EXERCISE AIM
Your answer must be an exact copy of all the entries.

Top of PROVIDED MATERIAL

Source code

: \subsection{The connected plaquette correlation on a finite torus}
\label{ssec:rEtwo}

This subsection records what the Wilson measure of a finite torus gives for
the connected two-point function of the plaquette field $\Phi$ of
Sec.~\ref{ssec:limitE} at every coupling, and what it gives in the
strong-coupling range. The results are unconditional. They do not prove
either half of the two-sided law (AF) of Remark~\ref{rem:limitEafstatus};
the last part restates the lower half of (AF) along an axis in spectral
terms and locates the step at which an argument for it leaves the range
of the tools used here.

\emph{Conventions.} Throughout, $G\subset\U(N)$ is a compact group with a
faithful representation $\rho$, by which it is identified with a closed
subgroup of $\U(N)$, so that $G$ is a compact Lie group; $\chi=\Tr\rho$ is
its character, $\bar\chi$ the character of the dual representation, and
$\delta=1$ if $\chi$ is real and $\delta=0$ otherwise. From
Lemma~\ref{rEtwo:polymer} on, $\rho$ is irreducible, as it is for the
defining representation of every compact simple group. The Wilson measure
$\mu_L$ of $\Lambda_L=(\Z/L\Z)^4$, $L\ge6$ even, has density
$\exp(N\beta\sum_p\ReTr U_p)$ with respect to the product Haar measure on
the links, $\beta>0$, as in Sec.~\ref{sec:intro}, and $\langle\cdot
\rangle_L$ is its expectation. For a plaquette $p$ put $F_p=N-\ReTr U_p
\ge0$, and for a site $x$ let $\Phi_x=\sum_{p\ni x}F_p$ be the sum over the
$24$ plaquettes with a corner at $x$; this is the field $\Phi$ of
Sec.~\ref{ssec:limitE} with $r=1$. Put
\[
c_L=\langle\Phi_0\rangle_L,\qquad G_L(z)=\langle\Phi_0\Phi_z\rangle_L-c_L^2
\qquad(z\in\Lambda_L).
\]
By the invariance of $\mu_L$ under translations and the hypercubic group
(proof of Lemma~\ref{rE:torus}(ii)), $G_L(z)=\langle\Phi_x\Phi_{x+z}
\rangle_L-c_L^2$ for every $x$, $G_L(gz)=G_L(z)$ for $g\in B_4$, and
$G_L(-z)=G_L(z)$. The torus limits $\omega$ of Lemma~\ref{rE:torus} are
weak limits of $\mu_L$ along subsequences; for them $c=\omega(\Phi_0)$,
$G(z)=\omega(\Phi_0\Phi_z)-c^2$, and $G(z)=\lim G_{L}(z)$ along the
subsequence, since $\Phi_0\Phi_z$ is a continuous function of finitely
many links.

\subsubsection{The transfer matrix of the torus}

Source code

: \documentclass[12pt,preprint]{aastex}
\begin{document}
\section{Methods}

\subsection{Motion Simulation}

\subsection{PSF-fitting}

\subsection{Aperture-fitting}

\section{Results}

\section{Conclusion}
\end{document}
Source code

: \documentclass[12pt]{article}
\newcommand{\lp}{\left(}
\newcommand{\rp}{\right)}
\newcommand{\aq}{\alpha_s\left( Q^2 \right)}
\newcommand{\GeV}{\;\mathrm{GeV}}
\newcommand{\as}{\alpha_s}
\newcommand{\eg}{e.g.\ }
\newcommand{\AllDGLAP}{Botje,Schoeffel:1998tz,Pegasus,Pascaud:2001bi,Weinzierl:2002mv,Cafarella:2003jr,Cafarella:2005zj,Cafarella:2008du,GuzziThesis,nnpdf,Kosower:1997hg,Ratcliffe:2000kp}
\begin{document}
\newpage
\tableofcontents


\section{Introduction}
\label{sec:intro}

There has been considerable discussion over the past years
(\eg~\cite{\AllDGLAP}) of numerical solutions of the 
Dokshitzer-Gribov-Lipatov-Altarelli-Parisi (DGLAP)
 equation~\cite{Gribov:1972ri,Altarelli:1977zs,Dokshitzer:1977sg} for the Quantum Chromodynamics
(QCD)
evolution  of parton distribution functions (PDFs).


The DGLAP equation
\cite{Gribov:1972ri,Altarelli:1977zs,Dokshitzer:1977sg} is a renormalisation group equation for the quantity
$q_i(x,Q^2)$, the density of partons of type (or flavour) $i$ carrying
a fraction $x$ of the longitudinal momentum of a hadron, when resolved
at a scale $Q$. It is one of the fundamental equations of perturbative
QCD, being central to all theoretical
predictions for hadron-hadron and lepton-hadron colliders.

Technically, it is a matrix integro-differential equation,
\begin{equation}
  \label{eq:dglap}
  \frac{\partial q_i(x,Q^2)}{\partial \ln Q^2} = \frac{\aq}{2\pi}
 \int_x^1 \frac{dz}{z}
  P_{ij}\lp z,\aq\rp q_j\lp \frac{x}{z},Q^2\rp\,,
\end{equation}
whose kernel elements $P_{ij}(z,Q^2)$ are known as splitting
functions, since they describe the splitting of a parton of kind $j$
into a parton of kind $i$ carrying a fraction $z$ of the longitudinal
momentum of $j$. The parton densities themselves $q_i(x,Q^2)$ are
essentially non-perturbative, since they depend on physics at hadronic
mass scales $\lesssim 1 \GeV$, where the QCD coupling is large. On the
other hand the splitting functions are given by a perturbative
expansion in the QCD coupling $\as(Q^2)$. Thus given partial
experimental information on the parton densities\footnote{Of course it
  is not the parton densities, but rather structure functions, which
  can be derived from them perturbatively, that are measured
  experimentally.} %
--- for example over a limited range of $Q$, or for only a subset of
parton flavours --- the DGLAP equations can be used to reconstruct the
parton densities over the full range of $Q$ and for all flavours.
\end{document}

Bottom of PROVIDED MATERIAL

YOUR SOLUTION
Source code

: \subsection{The connected plaquette correlation on a finite torus}
\label{ssec:rEtwo}

This subsection records what the Wilson measure of a finite torus gives for
the connected two-point function of the plaquette field $\Phi$ of
Sec.~\ref{ssec:limitE} at every coupling, and what it gives in the
strong-coupling range. The results are unconditional. They do not prove
either half of the two-sided law (AF) of Remark~\ref{rem:limitEafstatus};
the last part restates the lower half of (AF) along an axis in spectral
terms and locates the step at which an argument for it leaves the range
of the tools used here.

\emph{Conventions.} Throughout, $G\subset\U(N)$ is a compact group with a
faithful representation $\rho$, by which it is identified with a closed
subgroup of $\U(N)$, so that $G$ is a compact Lie group; $\chi=\Tr\rho$ is
its character, $\bar\chi$ the character of the dual representation, and
$\delta=1$ if $\chi$ is real and $\delta=0$ otherwise. From
Lemma~\ref{rEtwo:polymer} on, $\rho$ is irreducible, as it is for the
defining representation of every compact simple group. The Wilson measure
$\mu_L$ of $\Lambda_L=(\Z/L\Z)^4$, $L\ge6$ even, has density
$\exp(N\beta\sum_p\ReTr U_p)$ with respect to the product Haar measure on
the links, $\beta>0$, as in Sec.~\ref{sec:intro}, and $\langle\cdot
\rangle_L$ is its expectation. For a plaquette $p$ put $F_p=N-\ReTr U_p
\ge0$, and for a site $x$ let $\Phi_x=\sum_{p\ni x}F_p$ be the sum over the
$24$ plaquettes with a corner at $x$; this is the field $\Phi$ of
Sec.~\ref{ssec:limitE} with $r=1$. Put
\[
c_L=\langle\Phi_0\rangle_L,\qquad G_L(z)=\langle\Phi_0\Phi_z\rangle_L-c_L^2
\qquad(z\in\Lambda_L).
\]
By the invariance of $\mu_L$ under translations and the hypercubic group
(proof of Lemma~\ref{rE:torus}(ii)), $G_L(z)=\langle\Phi_x\Phi_{x+z}
\rangle_L-c_L^2$ for every $x$, $G_L(gz)=G_L(z)$ for $g\in B_4$, and
$G_L(-z)=G_L(z)$. The torus limits $\omega$ of Lemma~\ref{rE:torus} are
weak limits of $\mu_L$ along subsequences; for them $c=\omega(\Phi_0)$,
$G(z)=\omega(\Phi_0\Phi_z)-c^2$, and $G(z)=\lim G_{L}(z)$ along the
subsequence, since $\Phi_0\Phi_z$ is a continuous function of finitely
many links.

\subsubsection{The transfer matrix of the torus}

Source code

: \documentclass[12pt,preprint]{aastex}
\begin{document}
\section{Methods}

\subsection{Motion Simulation}

\subsection{PSF-fitting}

\subsection{Aperture-fitting}

\section{Results}

\section{Conclusion}
\end{document}
Source code

: \documentclass[12pt]{article}
\newcommand{\lp}{\left(}
\newcommand{\rp}{\right)}
\newcommand{\aq}{\alpha_s\left( Q^2 \right)}
\newcommand{\GeV}{\;\mathrm{GeV}}
\newcommand{\as}{\alpha_s}
\newcommand{\eg}{e.g.\ }
\newcommand{\AllDGLAP}{Botje,Schoeffel:1998tz,Pegasus,Pascaud:2001bi,Weinzierl:2002mv,Cafarella:2003jr,Cafarella:2005zj,Cafarella:2008du,GuzziThesis,nnpdf,Kosower:1997hg,Ratcliffe:2000kp}
\begin{document}
\newpage
\tableofcontents


\section{Introduction}
\label{sec:intro}

There has been considerable discussion over the past years
(\eg~\cite{\AllDGLAP}) of numerical solutions of the 
Dokshitzer-Gribov-Lipatov-Altarelli-Parisi (DGLAP)
 equation~\cite{Gribov:1972ri,Altarelli:1977zs,Dokshitzer:1977sg} for the Quantum Chromodynamics
(QCD)
evolution  of parton distribution functions (PDFs).


The DGLAP equation
\cite{Gribov:1972ri,Altarelli:1977zs,Dokshitzer:1977sg} is a renormalisation group equation for the quantity
$q_i(x,Q^2)$, the density of partons of type (or flavour) $i$ carrying
a fraction $x$ of the longitudinal momentum of a hadron, when resolved
at a scale $Q$. It is one of the fundamental equations of perturbative
QCD, being central to all theoretical
predictions for hadron-hadron and lepton-hadron colliders.

Technically, it is a matrix integro-differential equation,
\begin{equation}
  \label{eq:dglap}
  \frac{\partial q_i(x,Q^2)}{\partial \ln Q^2} = \frac{\aq}{2\pi}
 \int_x^1 \frac{dz}{z}
  P_{ij}\lp z,\aq\rp q_j\lp \frac{x}{z},Q^2\rp\,,
\end{equation}
whose kernel elements $P_{ij}(z,Q^2)$ are known as splitting
functions, since they describe the splitting of a parton of kind $j$
into a parton of kind $i$ carrying a fraction $z$ of the longitudinal
momentum of $j$. The parton densities themselves $q_i(x,Q^2)$ are
essentially non-perturbative, since they depend on physics at hadronic
mass scales $\lesssim 1 \GeV$, where the QCD coupling is large. On the
other hand the splitting functions are given by a perturbative
expansion in the QCD coupling $\as(Q^2)$. Thus given partial
experimental information on the parton densities\footnote{Of course it
  is not the parton densities, but rather structure functions, which
  can be derived from them perturbatively, that are measured
  experimentally.} %
--- for example over a limited range of $Q$, or for only a subset of
parton flavours --- the DGLAP equations can be used to reconstruct the
parton densities over the full range of $Q$ and for all flavours.
\end{document}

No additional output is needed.